Captives Released

TEGUCIGALPA, Honduras — Four armed inmates released a captive prison administrator, his secretary and two female guards on Wednesday in Western Honduras, responding to pleas from a priest and relatives of the hostages.

The inmates, who held the hostages for more than a day, gave up on demands for a getaway car and agreed to turn over their weapons and return to their cells, said Wilmer Torres, the spokesman for the Security Ministry.

A Roman Catholic priest and family members of the captors were sent into the prison and successfully convinced the inmates to end the standoff peacefully.

Prison administrator Horacio Arqueta and the others were taken captive at about noon Tuesday at La Esperanza state prison, Torres said.

The prisoners grabbed Arqueta’s pistol near the main entrance, and then shot and wounded a male guard.

The prison is located in the middle of the town of La Esperanza, near the border with El Salvador.
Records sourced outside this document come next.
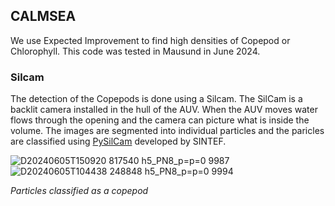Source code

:## CALMSEA
We use Expected Improvement to find high densities of Copepod or Chlorophyll. This code was tested in Mausund in June 2024.

### Silcam 
The detection of the Copepods is done using a Silcam. 
The SilCam is a backlit camera installed in the hull of the AUV. When the AUV moves water flows through the opening and the camera can picture what is inside the volume. The images are segmented into individual particles and the paricles are classified
using [PySilCam](https://github.com/SINTEF/PySilCam) developed by SINTEF. 


![D20240605T150920 817540 h5_PN8_p=p=0 9987](https://github.com/MASCOT-NTNU/CALMSEA/assets/56491067/0184bcc2-169c-40f2-8c97-8edd1bf0bd08)![D20240605T104438 248848 h5_PN8_p=p=0 9994](https://github.com/MASCOT-NTNU/CALMSEA/assets/56491067/14519141-14dc-4fc9-a946-c7307d9ff29d)

*Particles classified as a copepod*
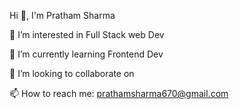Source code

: Hi 👋, I'm Pratham Sharma


 
 
 👀 I’m interested in Full Stack web Dev 
 
 🌱 I’m currently learning Frontend Dev
 
 👯 I’m looking to collaborate on 
 
 📫 How to reach me: prathamsharma670@gmail.com


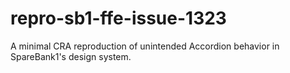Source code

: # repro-sb1-ffe-issue-1323

A minimal CRA reproduction of unintended Accordion behavior in SpareBank1's design system.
During the standoff, surrounding streets were closed off as sharpshooters took up positions in prison towers and on surrounding buildings.

Prison official Pedro Antonio Reyes said the captors broke into a storage room and armed themselves with guns and bulletproof vests. The rest of the 160 prisoners were kept under guard.

One of the captors, Darwin Alexis Martinez, who has served two years of a nine-year sentence for robbery and homicide, said that the prisoners were angry about their conditions.

“We don’t get visitors, we eat beans and tortillas every day, and I’ve had the same clothes for 24 months,” he said. “We never thought of hurting the hostages or anyone else.”

Most of Honduras’ 24 prisons, home to about 12,000 inmates, are poorly guarded and are the site of frequent escapes, killings and riots. More than 400 prisoners have died in their cells in the last seven years.